** Extracted material follows **

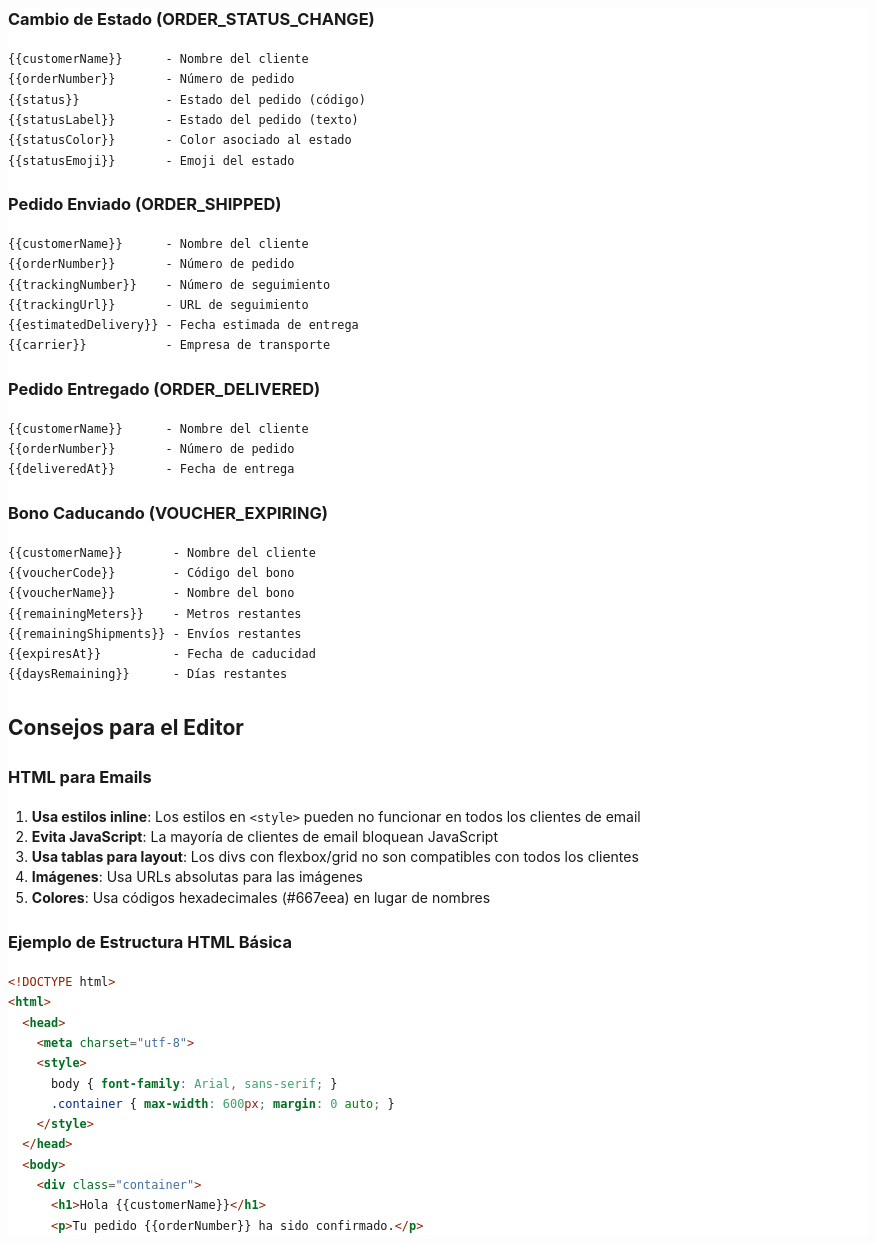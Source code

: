 ### Cambio de Estado (ORDER_STATUS_CHANGE)
```
{{customerName}}      - Nombre del cliente
{{orderNumber}}       - Número de pedido
{{status}}            - Estado del pedido (código)
{{statusLabel}}       - Estado del pedido (texto)
{{statusColor}}       - Color asociado al estado
{{statusEmoji}}       - Emoji del estado
```

### Pedido Enviado (ORDER_SHIPPED)
```
{{customerName}}      - Nombre del cliente
{{orderNumber}}       - Número de pedido
{{trackingNumber}}    - Número de seguimiento
{{trackingUrl}}       - URL de seguimiento
{{estimatedDelivery}} - Fecha estimada de entrega
{{carrier}}           - Empresa de transporte
```

### Pedido Entregado (ORDER_DELIVERED)
```
{{customerName}}      - Nombre del cliente
{{orderNumber}}       - Número de pedido
{{deliveredAt}}       - Fecha de entrega
```

### Bono Caducando (VOUCHER_EXPIRING)
```
{{customerName}}       - Nombre del cliente
{{voucherCode}}        - Código del bono
{{voucherName}}        - Nombre del bono
{{remainingMeters}}    - Metros restantes
{{remainingShipments}} - Envíos restantes
{{expiresAt}}          - Fecha de caducidad
{{daysRemaining}}      - Días restantes
```

## Consejos para el Editor

### HTML para Emails
1. **Usa estilos inline**: Los estilos en `<style>` pueden no funcionar en todos los clientes de email
2. **Evita JavaScript**: La mayoría de clientes de email bloquean JavaScript
3. **Usa tablas para layout**: Los divs con flexbox/grid no son compatibles con todos los clientes
4. **Imágenes**: Usa URLs absolutas para las imágenes
5. **Colores**: Usa códigos hexadecimales (#667eea) en lugar de nombres

### Ejemplo de Estructura HTML Básica
```html
<!DOCTYPE html>
<html>
  <head>
    <meta charset="utf-8">
    <style>
      body { font-family: Arial, sans-serif; }
      .container { max-width: 600px; margin: 0 auto; }
    </style>
  </head>
  <body>
    <div class="container">
      <h1>Hola {{customerName}}</h1>
      <p>Tu pedido {{orderNumber}} ha sido confirmado.</p>
```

** End of Extracted material **

The answer is the entries above, given again exactly, with no pictures among them.

### Result of this task
Source code

: ### Cambio de Estado (ORDER_STATUS_CHANGE)
```
{{customerName}}      - Nombre del cliente
{{orderNumber}}       - Número de pedido
{{status}}            - Estado del pedido (código)
{{statusLabel}}       - Estado del pedido (texto)
{{statusColor}}       - Color asociado al estado
{{statusEmoji}}       - Emoji del estado
```

### Pedido Enviado (ORDER_SHIPPED)
```
{{customerName}}      - Nombre del cliente
{{orderNumber}}       - Número de pedido
{{trackingNumber}}    - Número de seguimiento
{{trackingUrl}}       - URL de seguimiento
{{estimatedDelivery}} - Fecha estimada de entrega
{{carrier}}           - Empresa de transporte
```

### Pedido Entregado (ORDER_DELIVERED)
```
{{customerName}}      - Nombre del cliente
{{orderNumber}}       - Número de pedido
{{deliveredAt}}       - Fecha de entrega
```

### Bono Caducando (VOUCHER_EXPIRING)
```
{{customerName}}       - Nombre del cliente
{{voucherCode}}        - Código del bono
{{voucherName}}        - Nombre del bono
{{remainingMeters}}    - Metros restantes
{{remainingShipments}} - Envíos restantes
{{expiresAt}}          - Fecha de caducidad
{{daysRemaining}}      - Días restantes
```

## Consejos para el Editor

### HTML para Emails
1. **Usa estilos inline**: Los estilos en `<style>` pueden no funcionar en todos los clientes de email
2. **Evita JavaScript**: La mayoría de clientes de email bloquean JavaScript
3. **Usa tablas para layout**: Los divs con flexbox/grid no son compatibles con todos los clientes
4. **Imágenes**: Usa URLs absolutas para las imágenes
5. **Colores**: Usa códigos hexadecimales (#667eea) en lugar de nombres

### Ejemplo de Estructura HTML Básica
```html
<!DOCTYPE html>
<html>
  <head>
    <meta charset="utf-8">
    <style>
      body { font-family: Arial, sans-serif; }
      .container { max-width: 600px; margin: 0 auto; }
    </style>
  </head>
  <body>
    <div class="container">
      <h1>Hola {{customerName}}</h1>
      <p>Tu pedido {{orderNumber}} ha sido confirmado.</p>
```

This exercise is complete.